**Task requirements:** Give back exactly the lines from the start of the entries below to the line holding "bin¨ares Semaphor )", that line included, and leave every picture out.

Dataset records
● ● ●
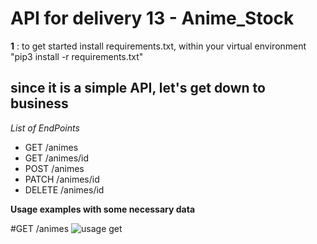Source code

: # API for delivery 13 - Anime_Stock

**1** : to get started install requirements.txt, within your virtual environment "pip3 install -r requirements.txt"

## since it is a simple API, let's get down to business

*List of EndPoints*

- GET /animes
- GET /animes/id
- POST /animes
- PATCH /animes/id
- DELETE /animes/id

**Usage examples with some necessary data**

#GET /animes
![usage get](https://gitlab.com/chrystian14/anime-stock-returns/-/raw/main/imgs/get/get.png)
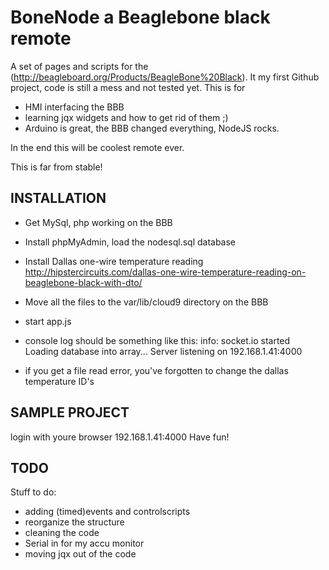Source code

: BoneNode a Beaglebone black remote
==============

A set of pages and scripts for the (http://beagleboard.org/Products/BeagleBone%20Black).
It my first Github project, code is still a mess and not tested yet.
This is for
   * HMI interfacing the BBB
   * learning jqx widgets and how to get rid of them ;)
   * Arduino is great, the BBB changed everything, NodeJS rocks.

In the end this will be coolest remote ever.

This is far from stable!

INSTALLATION
------------
- Get MySql, php working on the BBB
- Install phpMyAdmin, load the nodesql.sql database
- Install Dallas one-wire temperature reading http://hipstercircuits.com/dallas-one-wire-temperature-reading-on-beaglebone-black-with-dto/
- Move all the files to the var/lib/cloud9 directory on the BBB
- start app.js
- console log should be something like this:
  info: socket.io started 
  Loading database into array...
  Server listening on 192.168.1.41:4000
  
- if you get a file read error, you've forgotten to change the dallas temperature ID's 

SAMPLE PROJECT
--------------

login with youre browser 192.168.1.41:4000
Have fun!


TODO
----

Stuff to do:

* adding (timed)events and controlscripts
* reorganize the structure
* cleaning the code 
* Serial in for my accu monitor 
* moving jqx out of the code 

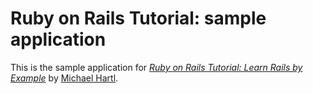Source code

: # Ruby on Rails Tutorial: sample application

This is the sample application for
[*Ruby on Rails Tutorial: Learn Rails by Example*](http://railstutorial.org)
by [Michael Hartl](http:/michaelhartl.com/).
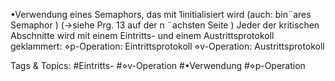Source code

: •Verwendung eines Semaphors, das mit 1initialisiert wird (auch: bin¨ares Semaphor )
(→siehe Prg. 13 auf der n ¨achsten Seite )
Jeder der kritischen Abschnitte wird mit einem Eintritts- und einem Austrittsprotokoll geklammert:
⋄p-Operation: Eintrittsprotokoll
⋄v-Operation: Austrittsprotokoll

   Tags & Topics:
   #Eintritts-
   #⋄v-Operation
   #•Verwendung
   #⋄p-Operation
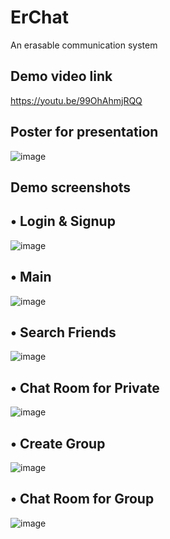 # ErChat
An erasable communication system

## Demo video link
https://youtu.be/99OhAhmjRQQ

## Poster for presentation
![image](https://github.com/jackjou0920/ErChat/blob/master/img/poster.jpg)

## Demo screenshots
• Login & Signup
--------------------------------
![image](https://github.com/jackjou0920/ErChat/blob/master/img/login.png)

• Main
--------------------------------
![image](https://github.com/jackjou0920/ErChat/blob/master/img/main.png)

• Search Friends
--------------------------------
![image](https://github.com/jackjou0920/ErChat/blob/master/img/search.png)

• Chat Room for Private
--------------------------------

![image](https://github.com/jackjou0920/ErChat/blob/master/img/chat.png)

• Create Group
--------------------------------
![image](https://github.com/jackjou0920/ErChat/blob/master/img/create.png)

• Chat Room for Group
--------------------------------
![image](https://github.com/jackjou0920/ErChat/blob/master/img/group.png)
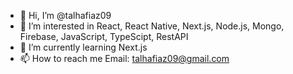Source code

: - 👋 Hi, I’m @talhafiaz09
- 👀 I’m interested in React, React Native, Next.js, Node.js, Mongo, Firebase, JavaScript, TypeScipt, RestAPI
- 🌱 I’m currently learning Next.js 
- 📫 How to reach me Email: talhafiaz09@gmail.com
● ● ●
**Response to this task:**
Source code

: # API for delivery 13 - Anime_Stock

**1** : to get started install requirements.txt, within your virtual environment "pip3 install -r requirements.txt"

## since it is a simple API, let's get down to business

*List of EndPoints*

- GET /animes
- GET /animes/id
- POST /animes
- PATCH /animes/id
- DELETE /animes/id

**Usage examples with some necessary data**

#GET /animes
![usage get](https://gitlab.com/chrystian14/anime-stock-returns/-/raw/main/imgs/get/get.png)
Source code

: BoneNode a Beaglebone black remote
==============

A set of pages and scripts for the (http://beagleboard.org/Products/BeagleBone%20Black).
It my first Github project, code is still a mess and not tested yet.
This is for
   * HMI interfacing the BBB
   * learning jqx widgets and how to get rid of them ;)
   * Arduino is great, the BBB changed everything, NodeJS rocks.

In the end this will be coolest remote ever.

This is far from stable!

INSTALLATION
------------
- Get MySql, php working on the BBB
- Install phpMyAdmin, load the nodesql.sql database
- Install Dallas one-wire temperature reading http://hipstercircuits.com/dallas-one-wire-temperature-reading-on-beaglebone-black-with-dto/
- Move all the files to the var/lib/cloud9 directory on the BBB
- start app.js
- console log should be something like this:
  info: socket.io started 
  Loading database into array...
  Server listening on 192.168.1.41:4000
  
- if you get a file read error, you've forgotten to change the dallas temperature ID's 

SAMPLE PROJECT
--------------

login with youre browser 192.168.1.41:4000
Have fun!


TODO
----

Stuff to do:

* adding (timed)events and controlscripts
* reorganize the structure
* cleaning the code 
* Serial in for my accu monitor 
* moving jqx out of the code 

Source code

: # Ruby on Rails Tutorial: sample application

This is the sample application for
[*Ruby on Rails Tutorial: Learn Rails by Example*](http://railstutorial.org)
by [Michael Hartl](http:/michaelhartl.com/).
Source code

: •Verwendung eines Semaphors, das mit 1initialisiert wird (auch: bin¨ares Semaphor )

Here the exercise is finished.